After you’ve run your first phishing simulation, what kind of metrics are you going to focus on? Organisations tend to focus on opened emails and clicked links but the reality is that emails are meant to be opened and clicked links don’t always mean that something malicious has taken place. Keep in mind, modern cyber criminals are looking for credentials and a way in. So, it’s important to focus on the count of credentials entered, count of phishing emails reported and your phish prone score over time.
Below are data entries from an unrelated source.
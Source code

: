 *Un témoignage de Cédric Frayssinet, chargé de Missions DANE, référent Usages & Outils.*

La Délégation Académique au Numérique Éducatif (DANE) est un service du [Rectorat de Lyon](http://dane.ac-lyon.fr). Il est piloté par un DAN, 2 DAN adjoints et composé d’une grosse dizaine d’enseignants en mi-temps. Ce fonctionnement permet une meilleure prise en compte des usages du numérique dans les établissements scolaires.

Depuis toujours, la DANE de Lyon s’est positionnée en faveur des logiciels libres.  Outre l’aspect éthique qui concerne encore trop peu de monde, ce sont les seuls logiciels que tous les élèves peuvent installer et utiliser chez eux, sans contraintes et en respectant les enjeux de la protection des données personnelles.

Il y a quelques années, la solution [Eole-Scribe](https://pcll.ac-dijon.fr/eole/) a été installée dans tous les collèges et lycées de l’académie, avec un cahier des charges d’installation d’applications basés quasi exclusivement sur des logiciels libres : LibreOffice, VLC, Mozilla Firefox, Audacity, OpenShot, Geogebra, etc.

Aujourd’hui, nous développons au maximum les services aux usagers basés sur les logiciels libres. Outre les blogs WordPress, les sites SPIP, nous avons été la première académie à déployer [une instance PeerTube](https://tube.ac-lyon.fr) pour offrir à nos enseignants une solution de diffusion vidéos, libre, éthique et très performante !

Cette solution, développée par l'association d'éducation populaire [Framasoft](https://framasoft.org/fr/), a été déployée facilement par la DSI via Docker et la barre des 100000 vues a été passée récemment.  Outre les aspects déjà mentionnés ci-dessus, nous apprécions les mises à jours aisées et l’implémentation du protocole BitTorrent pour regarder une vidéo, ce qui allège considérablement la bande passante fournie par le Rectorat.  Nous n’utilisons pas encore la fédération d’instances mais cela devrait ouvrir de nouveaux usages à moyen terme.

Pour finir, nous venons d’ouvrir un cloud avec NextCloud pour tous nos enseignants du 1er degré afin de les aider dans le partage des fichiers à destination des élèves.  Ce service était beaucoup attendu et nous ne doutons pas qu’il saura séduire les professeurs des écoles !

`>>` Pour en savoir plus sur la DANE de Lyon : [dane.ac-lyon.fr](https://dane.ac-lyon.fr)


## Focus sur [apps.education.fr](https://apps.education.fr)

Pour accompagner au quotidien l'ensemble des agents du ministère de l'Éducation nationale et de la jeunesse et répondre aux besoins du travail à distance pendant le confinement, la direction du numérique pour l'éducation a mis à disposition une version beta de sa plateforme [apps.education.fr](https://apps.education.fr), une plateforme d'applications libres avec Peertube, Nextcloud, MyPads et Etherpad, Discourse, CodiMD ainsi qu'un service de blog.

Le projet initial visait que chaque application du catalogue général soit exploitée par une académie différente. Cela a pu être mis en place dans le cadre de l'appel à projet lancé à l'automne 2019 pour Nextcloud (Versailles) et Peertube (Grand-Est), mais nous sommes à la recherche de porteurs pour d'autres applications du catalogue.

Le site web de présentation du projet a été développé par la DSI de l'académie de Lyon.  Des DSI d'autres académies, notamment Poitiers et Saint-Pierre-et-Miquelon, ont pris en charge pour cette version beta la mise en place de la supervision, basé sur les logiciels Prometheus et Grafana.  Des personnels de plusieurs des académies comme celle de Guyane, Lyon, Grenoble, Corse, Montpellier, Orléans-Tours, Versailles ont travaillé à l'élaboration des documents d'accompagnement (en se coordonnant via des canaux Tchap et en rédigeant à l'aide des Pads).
4. Instil a culture of cybersecurity 

Good awareness comes with a good cybersecurity culture. Once initial training has been provided to employees, they should be better equipped to stop a cyber attack in future. You must continue to encourage participation and ensure cybersecurity remains top of mind for them at all times. 

Educate your users.  

Ensure they are kept up to date on cybersecurity news and incidents. Have a password management system in place. Make sure employees only use strong, complex passwords and have a password manager in place. It may seem like you hear this one a lot, but weak passwords are still quite common. The rule of thumb is that if you remember your password, it’s too weak. Luckily, we don’t have to remember all of our passwords in this day and age. That’s why we recommend secure password managers, like Keeper Security, to generate and securely store your strong passwords.  

While secure passwords are great, a single authentication point is not secure enough. With MFA, it’s no longer about granting access based on traditional usernames and passwords; it’s about granting access based on multiple weighted factors, reducing the risks of compromised passwords. It adds another layer of protection from the kinds of damaging attacks that cost organisations millions. 

Get a regular independent view of your security controls 

Regular, independent reviews are necessary to determine whether your organisation’s cybersecurity posture is up to scratch or whether you’re meeting the requirements of a security standard. We’re all busy and sometimes, having a review might get overlooked, without a proper yearly schedule. Depending on the size and type of organisation, the best way to assess your information security position is against a recognised standard that is both auditable and certifiable. A leading standard that is both auditable as well as certifiable is ISO27001. 

5. Analyse & Adjust 

The results of the cybersecurity training, individuals and the organisation as a whole should be regularly analysed. Data that emerges from training, whether it’s a failure to adhere to a compliance framework or the results of a phishing simulation exercise, should be used to determine a threat or security score. The program should highlight how secure the company is overall, and individuals who may need retraining as well as determine any particular areas that need reinforcing.
Similarly, successful metrics and statistics from training procedures should be shared to show how training, new policies, processes and other things you’ve implemented are working. For example, if you recently sent out a spear phish, you can share a report on how many people clicked on it and highlight what red flags were in the email so that your users can learn to watch out for those in the future. You could also show how many people reported it to IT and compare it to a previous spear phishing campaign, keeping an overall positive message – showing that more people are getting into the habit of reporting emails.
As with all technology, cybersecurity threats constantly evolve, so you should regularly update your cybersecurity awareness program. Adjust your cybersecurity awareness training schedule based on results from employee assessments and any updated policies or procedures. 


Designing an effective cybersecurity awareness training program for your company’s employees can be challenging. The most important thing is to make sure all of your employees are trained and aware. Cybersecurity is no longer the sole job of IT security professionals. It’s a shared responsibility, which requires efforts at all levels of organisations. The smallest actions can have the greatest positive impact.